The data —

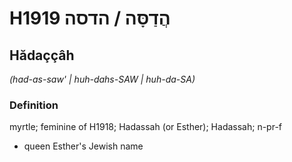 # H1919 הֲדַסָּה / הדסה

## Hădaççâh

_(had-as-saw' | huh-dahs-SAW | huh-da-SA)_

### Definition

myrtle; feminine of H1918; Hadassah (or Esther); Hadassah; n-pr-f

- queen Esther's Jewish name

Prompt —
Starting at the line that contains "huh-dahs-SAW | huh-da-SA)_", write out every line to the end of the entries, exactly as given.

Response for this exercise —
_(had-as-saw' | huh-dahs-SAW | huh-da-SA)_

### Definition

myrtle; feminine of H1918; Hadassah (or Esther); Hadassah; n-pr-f

- queen Esther's Jewish name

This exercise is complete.